The Ability of Speaker Diarization with More Than 2 Speakers #72

Open ConnieZi opened 2 years ago

ConnieZi commented 2 years ago

Hello developers! Thank you so much for developing Resemblyzer and it is an amazing tool for me. I have actually been encountered a problems while developing, that when my input audio contains 3 speakers' untterances, the output would only give me the labels with only 2 speakers. More specifically, after the first(label 0) and the second speaker(label 1) finish talking and then the third speaker starts, Resemblyzer just labels the third speaker with label 0. Not sure if it's because the two of them have similar voices, but this happens with every audio of mine that contains 3 speakers.

theashishbhatt commented 2 years ago

Hey @ConnieZi. Did you check how many clusters you are creating? The SpectralClusterer takes in arguments for minimum and maximum clusters you want to be created.
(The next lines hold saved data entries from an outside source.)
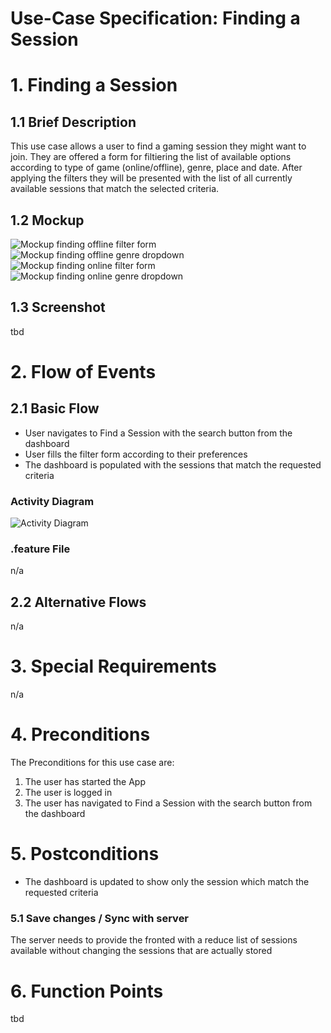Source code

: # Use-Case Specification: Finding a Session

# 1. Finding a Session

## 1.1 Brief Description
This use case allows a user to find a gaming session they might want to join. They are offered a form for filtiering the list of available options according to type of game (online/offline), genre, place and date. After applying the filters they will be presented with the list of all currently available sessions that match the selected criteria.

## 1.2 Mockup
![Mockup finding offline filter form](../mockups/UC9_Filter_Offline.png)
![Mockup finding offline genre dropdown](../mockups/UC9_Dropdown_offline.png)
![Mockup finding online filter form](../mockups/UC9_Filter_Online.png)
![Mockup finding online genre dropdown](../mockups/UC9_Dropdown_Online.png)


## 1.3 Screenshot
tbd

# 2. Flow of Events

## 2.1 Basic Flow
- User navigates to Find a Session with the search button from the dashboard
- User fills the filter form according to their preferences
- The dashboard is populated with the sessions that match the requested criteria

### Activity Diagram
![Activity Diagram](../activity_diagrams/UCD9_Finding_session.png)

### .feature File
n/a

## 2.2 Alternative Flows
n/a

# 3. Special Requirements
n/a

# 4. Preconditions
The Preconditions for this use case are:
1. The user has started the App
2. The user is logged in
3. The user has navigated to Find a Session with the search button from the dashboard

# 5. Postconditions
- The dashboard is updated to show only the session which match the requested criteria

### 5.1 Save changes / Sync with server
The server needs to provide the fronted with a reduce list of sessions available without changing the sessions that are actually stored

# 6. Function Points
tbd
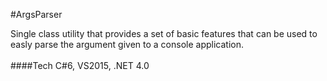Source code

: #ArgsParser

Single class utility that provides a set of basic features that can be used to easly parse the argument given to a console application.
<br><br>
####Tech
C#6, VS2015, .NET 4.0
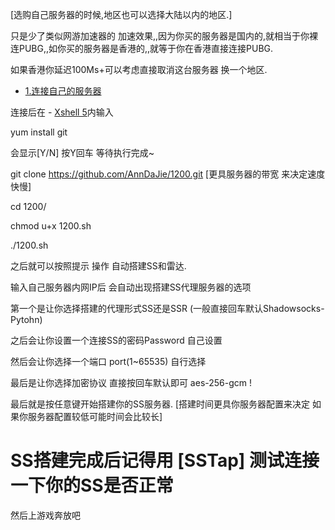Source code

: ﻿[选购自己服务器的时候,地区也可以选择大陆以内的地区.]
 
 只是少了类似网游加速器的 加速效果,,因为你买的服务器是国内的,就相当于你裸连PUBG,,如你买的服务器是香港的,,就等于你在香港直接连接PUBG.
 
 如果香港你延迟100Ms+可以考虑直接取消这台服务器 换一个地区.
 
 
 
 
 
 - [1.连接自己的服务器](#第一步我们需要用软件连接你自己购买的服务器) 
 
 连接后在 - [Xshell 5](https://share.weiyun.com/5Zq4dgW)内输入
 
 yum install git
 
 会显示[Y/N] 按Y回车 等待执行完成~
 
 git clone https://github.com/AnnDaJie/1200.git   [更具服务器的带宽 来决定速度快慢]
 
 cd 1200/
 
 chmod u+x 1200.sh
 
 ./1200.sh
 
 之后就可以按照提示 操作 自动搭建SS和雷达.
 
 输入自己服务器内网IP后 会自动出现搭建SS代理服务器的选项
 
 第一个是让你选择搭建的代理形式SS还是SSR (一般直接回车默认Shadowsocks-Pytohn)
 
 之后会让你设置一个连接SS的密码Password 自己设置
 
 然后会让你选择一个端口 port(1~65535)   自行选择
 
 最后是让你选择加密协议  直接按回车默认即可  aes-256-gcm !
 
 最后就是按任意键开始搭建你的SS服务器. [搭建时间更具你服务器配置来决定 如果你服务器配置较低可能时间会比较长]
 
 # SS搭建完成后记得用 [SSTap] 测试连接一下你的SS是否正常
 然后上游戏奔放吧
 
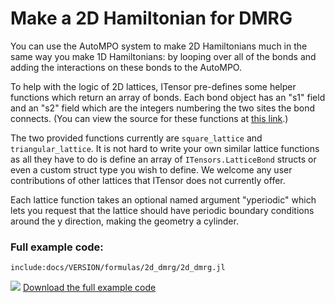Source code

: # Make a 2D Hamiltonian for DMRG

You can use the AutoMPO system to make 2D Hamiltonians
much in the same way you make 1D Hamiltonians: by looping over
all of the bonds and adding the interactions on these bonds to
the AutoMPO. 

To help with the logic of 2D lattices, ITensor pre-defines
some helper functions which
return an array of bonds. Each bond object has an
"s1" field and an "s2" field which are the integers numbering
the two sites the bond connects.
(You can view the source for these functions at [this link](https://github.com/ITensor/ITensors.jl/blob/master/src/physics/lattices.jl).)

The two provided functions currently are `square_lattice` and 
`triangular_lattice`. It is not hard to write your own similar lattice
functions as all they have to do is define an array of `ITensors.LatticeBond`
structs or even a custom struct type you wish to define. We welcome any
user contributions of other lattices that ITensor does not currently offer.

Each lattice function takes an optional named argument
"yperiodic" which lets you request that the lattice should
have periodic boundary conditions around the y direction, making
the geometry a cylinder.

### Full example code:

    include:docs/VERSION/formulas/2d_dmrg/2d_dmrg.jl

<img class="icon" src="docs/VERSION/install.png"/>&nbsp;<a href="docs/VERSION/formulas/2d_dmrg.cc">Download the full example code</a>
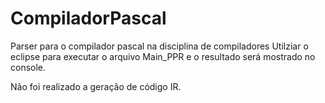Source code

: # CompiladorPascal
Parser para o compilador pascal na disciplina de compiladores
Utilziar o eclipse para executar o arquivo Main_PPR e o resultado será mostrado no console.

Não foi realizado a geração de código IR.
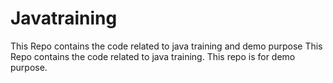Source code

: # Javatraining
This Repo contains the code related to java training and demo purpose
This Repo contains the code related to java training.
This repo is for demo purpose.
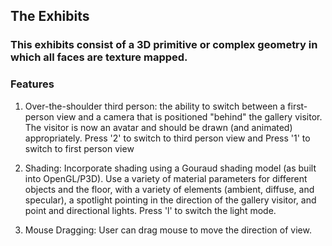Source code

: ## The Exhibits 
###  This exhibits consist of a 3D primitive or complex geometry in which all faces are texture mapped.

### Features 

1.  Over-the-shoulder third person:  the ability to switch between a first-person view and a camera that is positioned "behind" the gallery visitor. The visitor is now an avatar and should be drawn (and animated) appropriately. Press '2' to switch to third person view and Press '1' to switch to first person view 

2. Shading: Incorporate shading using a Gouraud shading model (as built into OpenGL/P3D). Use a variety of material parameters for different objects and the floor, with a variety of elements (ambient, diffuse, and specular), a spotlight pointing in the direction of the gallery visitor, and point and directional lights. Press 'l' to switch the light mode. 

3. Mouse Dragging: User can drag mouse to move the direction of view. 
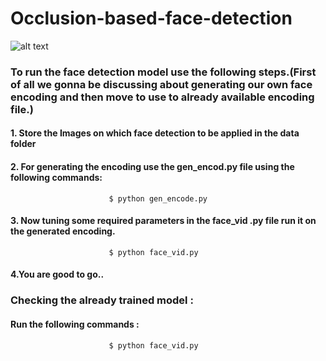 # Occlusion-based-face-detection
![alt text](https://cdn.datafloq.com/cache/blog_pictures/878x531/face-detection-with-intel-distribution-for-python.png)
### To run the face detection model use the following steps.(First of all we gonna be discussing about generating our own face encoding and then move to use to already available encoding file.) 
#### 1. Store the Images on which face detection to be applied in the data folder
#### 2. For generating the encoding use the gen_encod.py file using the following commands:
                          $ python gen_encode.py
#### 3. Now tuning some required parameters in the face_vid .py file run it on the generated encoding.
                          $ python face_vid.py
#### 4.You are good to go..
### Checking the already trained model :
#### Run the following commands :
                          $ python face_vid.py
If you have three speakers in the audio, try setting min=3. It should work.

Nirannoel commented 1 year ago

Can i know how to get the output on text format like RTTM by using speaker diarization on resemblyzer

lkaniak commented 8 months ago

Hey @ConnieZi. Did you check how many clusters you are creating? The SpectralClusterer takes in arguments for minimum and maximum clusters you want to be created. If you have three speakers in the audio, try setting min=3. It should work.

Is it possible to match a use-case where I only need to identify the number of speakers in a audio sample, using this and the package?